Start of Data for the task
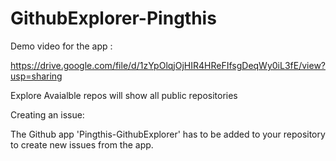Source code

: # GithubExplorer-Pingthis

Demo video for the app :

https://drive.google.com/file/d/1zYpOlqjOjHIR4HReFIfsgDeqWy0iL3fE/view?usp=sharing

Explore Avaialble repos will show all public repositories

Creating an issue:

The Github app 'Pingthis-GithubExplorer' has to be added to your repository to create new issues from the app.
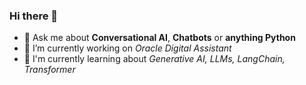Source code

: ### Hi there 👋

- 💬 Ask me about **Conversational AI**, **Chatbots** or **anything Python**
- 🔭 I’m currently working on _Oracle Digital Assistant_
- 🌱 I'm currently learning about _Generative AI, LLMs, LangChain, Transformer_

<!--
**dhruv-3d/dhruv-3d** is a ✨ _special_ ✨ repository because its `README.md` (this file) appears on your GitHub profile.

Here are some ideas to get you started:

- 🔭 I’m currently working on ...
- 🌱 I’m currently learning ...
- 👯 I’m looking to collaborate on ...
- 🤔 I’m looking for help with ...
- 💬 Ask me about ...
- 📫 How to reach me: ...
- 😄 Pronouns: ...
- ⚡ Fun fact: ...
-->
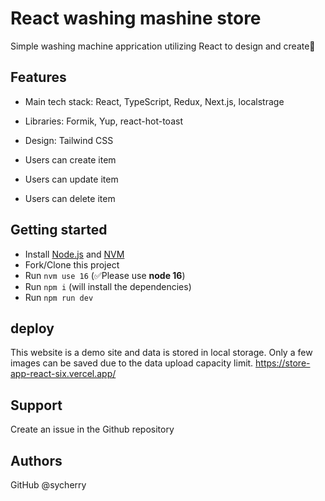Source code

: # React washing mashine store

Simple washing machine apprication utilizing React to design and create🌈

## Features

- Main tech stack: React, TypeScript, Redux, Next.js, localstrage
- Libraries: Formik, Yup, react-hot-toast
- Design: Tailwind CSS

- Users can create item
- Users can update item
- Users can delete item

## Getting started

- Install [Node.js](https://nodejs.org/en/download/) and [NVM](https://github.com/nvm-sh/nvm#installing-and-updating)
- Fork/Clone this project
- Run `nvm use 16` (✅Please use **node 16**)
- Run `npm i` (will install the dependencies)
- Run `npm run dev`

## deploy
This website is a demo site and data is stored in local storage.
Only a few images can be saved due to the data upload capacity limit.
https://store-app-react-six.vercel.app/

## Support
Create an issue in the Github repository

## Authors
GitHub @sycherry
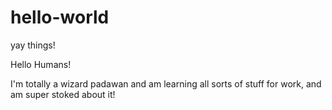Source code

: # hello-world
yay things!

Hello Humans!

I'm totally a wizard padawan and am learning all sorts of stuff for work, and am super stoked about it!
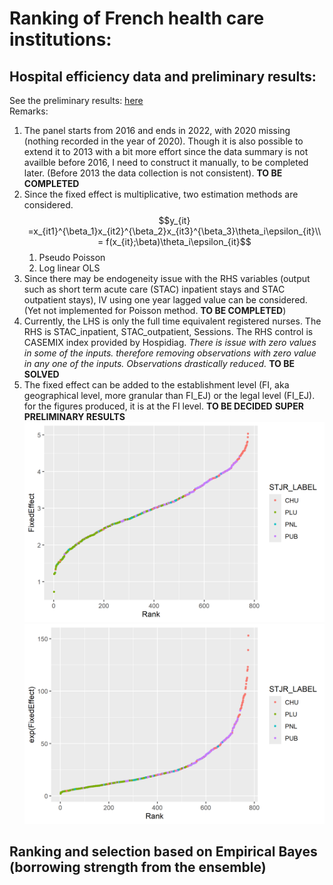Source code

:# Ranking of French health care institutions:  
## Hospital efficiency data and preliminary results:
See the preliminary results: [here](Notes/Summary/main.pdf)  
Remarks:
1. The panel starts from 2016 and ends in 2022, with 2020 missing (nothing recorded in the year of 2020). Though it is also possible to extend it to 2013 with a bit more effort since the data summary is not availble before 2016, I need to construct it manually, to be completed later. (Before 2013 the data collection is not consistent). **TO BE COMPLETED**
2. Since the fixed effect is multiplicative, two estimation methods are considered. 
   $$y_{it} =x_{it1}^{\beta_1}x_{it2}^{\beta_2}x_{it3}^{\beta_3}\theta_i\epsilon_{it}\\
         = f(x_{it};\beta)\theta_i\epsilon_{it}$$
   1. Pseudo Poisson 
   2. Log linear OLS 
3. Since there may be endogeneity issue with the RHS variables (output such as short term acute care (STAC) inpatient stays and STAC outpatient stays), IV using one year lagged value can be considered. (Yet not implemented for Poisson method. **TO BE COMPLETED**)
4. Currently, the LHS is only the full time equivalent registered nurses. The RHS is STAC_inpatient, STAC_outpatient, Sessions. The RHS control is CASEMIX index provided by Hospidiag. *There is issue with zero values in some of the inputs. therefore removing observations with zero value in any one of the inputs. Observations drastically reduced.* **TO BE SOLVED**
5. The fixed effect can be added to the establishment level (FI, aka geographical level, more granular than FI_EJ) or the legal level (FI_EJ). for the figures produced, it is at the FI level. **TO BE DECIDED** **SUPER PRELIMINARY RESULTS**
![log linear OLS estimates, FE on each FI](https://github.com/zfuak/RankHospital/blob/5971e027906082eec530f1605fc66d01abc52fe0/Figures/2016-2022/FE_ols_FI.png)
![log linear OLS estimates, exp(FE) on each FI](https://github.com/zfuak/RankHospital/blob/5971e027906082eec530f1605fc66d01abc52fe0/Figures/2016-2022/FE_ols_FI_e.png)

## Ranking and selection based on Empirical Bayes (borrowing strength from the ensemble)
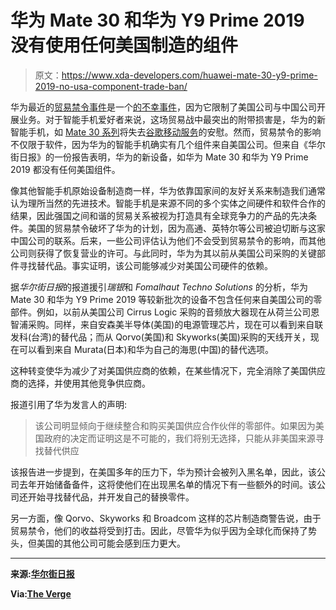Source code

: # 华为 Mate 30 和华为 Y9 Prime 2019 没有使用任何美国制造的组件

> 原文：<https://www.xda-developers.com/huawei-mate-30-y9-prime-2019-no-usa-component-trade-ban/>

华为最近的[贸易禁令事件](https://www.xda-developers.com/google-revoke-huawei-android-ban-blacklist/)是一个[的不幸事件](https://www.xda-developers.com/arm-suspend-business-huawei/)，因为它限制了美国公司与中国公司开展业务。对于智能手机爱好者来说，这场贸易战中最突出的附带损害是，华为的新智能手机，如 [Mate 30 系列](https://www.xda-developers.com/huawei-mate-30-pro-rs-porsche-design-specifications-features-pricing-availability/)将失去[谷歌移动服务](https://www.xda-developers.com/huawei-mate-30-google-play-store-challenges/)的安慰。然而，贸易禁令的影响不仅限于软件，因为华为的智能手机确实有几个组件来自美国公司。但来自《华尔街日报》的一份报告表明，华为的新设备，如华为 Mate 30 和华为 Y9 Prime 2019 都没有任何美国组件。

像其他智能手机原始设备制造商一样，华为依靠国家间的友好关系来制造我们通常认为理所当然的先进技术。智能手机是来源不同的多个实体之间硬件和软件合作的结果，因此强国之间和谐的贸易关系被视为打造具有全球竞争力的产品的先决条件。美国的贸易禁令破坏了华为的计划，因为高通、英特尔等公司被迫切断与这家中国公司的联系。后来，一些公司评估认为他们不会受到贸易禁令的影响，而其他公司则获得了恢复营业的许可。与此同时，华为为其以前从美国公司采购的关键部件寻找替代品。事实证明，该公司能够减少对美国公司硬件的依赖。

据*华尔街日报*的报道援引*瑞银*和 *Fomalhaut Techno Solutions* 的分析，华为 Mate 30 和华为 Y9 Prime 2019 等较新批次的设备不包含任何来自美国公司的零部件。例如，以前从美国公司 Cirrus Logic 采购的音频放大器现在从荷兰公司恩智浦采购。同样，来自安森美半导体(美国)的电源管理芯片，现在可以看到来自联发科(台湾)的替代品；而从 Qorvo(美国)和 Skyworks(美国)采购的天线开关，现在可以看到来自 Murata(日本)和华为自己的海思(中国)的替代选项。

这种转变使华为减少了对美国供应商的依赖，在某些情况下，完全消除了美国供应商的选择，并使用其他竞争供应商。

报道引用了华为发言人的声明:

> 该公司明显倾向于继续整合和购买美国供应合作伙伴的零部件。如果因为美国政府的决定而证明这是不可能的，我们将别无选择，只能从非美国来源寻找替代供应

该报告进一步提到，在美国多年的压力下，华为预计会被列入黑名单，因此，该公司去年开始储备备件，这将使他们在出现黑名单的情况下有一些额外的时间。该公司还开始寻找替代品，并开发自己的替换零件。

另一方面，像 Qorvo、Skyworks 和 Broadcom 这样的芯片制造商警告说，由于贸易禁令，他们的收益将受到打击。因此，尽管华为似乎因为全球化而保持了势头，但美国的其他公司可能会感到压力更大。

* * *

**来源:[华尔街日报](https://www.wsj.com/articles/huawei-manages-to-make-smartphones-without-american-chips-11575196201)**

**Via:[The Verge](https://www.theverge.com/2019/12/3/20993148/huawei-mate-30-no-american-components-manufacturers)**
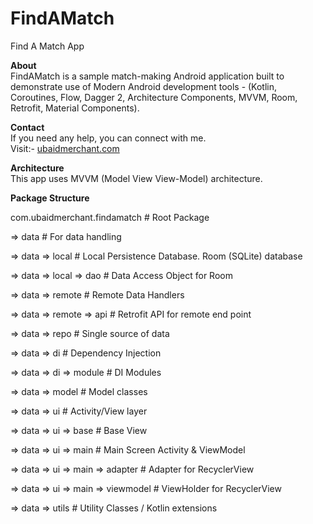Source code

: # FindAMatch

Find A Match App

**About**  
FindAMatch is a sample match-making Android application built to
demonstrate use of Modern Android development tools - (Kotlin,
Coroutines, Flow, Dagger 2, Architecture Components, MVVM, Room,
Retrofit, Material Components).

**Contact**  
If you need any help, you can connect with me.  
Visit:- [ubaidmerchant.com](https://www.ubaidmerchant.com)

**Architecture**  
This app uses MVVM (Model View View-Model) architecture.

**Package Structure**  

com.ubaidmerchant.findamatch            # Root Package

=> data                                 # For data handling

=> data => local                        # Local Persistence Database. Room (SQLite) database

=> data => local => dao                 # Data Access Object for Room

=> data => remote                       # Remote Data Handlers

=> data => remote => api                # Retrofit API for remote end point

=> data => repo			                    # Single source of data

=> data => di                           # Dependency Injection

=> data => di => module                 # DI Modules

=> data => model                        # Model classes

=> data => ui                           # Activity/View layer

=> data => ui => base                   # Base View

=> data => ui => main                   # Main Screen Activity & ViewModel

=> data => ui => main => adapter        # Adapter for RecyclerView

=> data => ui => main => viewmodel      # ViewHolder for RecyclerView

=> data => utils                        # Utility Classes / Kotlin extensions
End of Data for the task
What is required:
Would you retype the lines of the data above, from the one holding "# Model classes" through its final line, exactly and without adding any other line?

Result for this task:
=> data => model                        # Model classes

=> data => ui                           # Activity/View layer

=> data => ui => base                   # Base View

=> data => ui => main                   # Main Screen Activity & ViewModel

=> data => ui => main => adapter        # Adapter for RecyclerView

=> data => ui => main => viewmodel      # ViewHolder for RecyclerView

=> data => utils                        # Utility Classes / Kotlin extensions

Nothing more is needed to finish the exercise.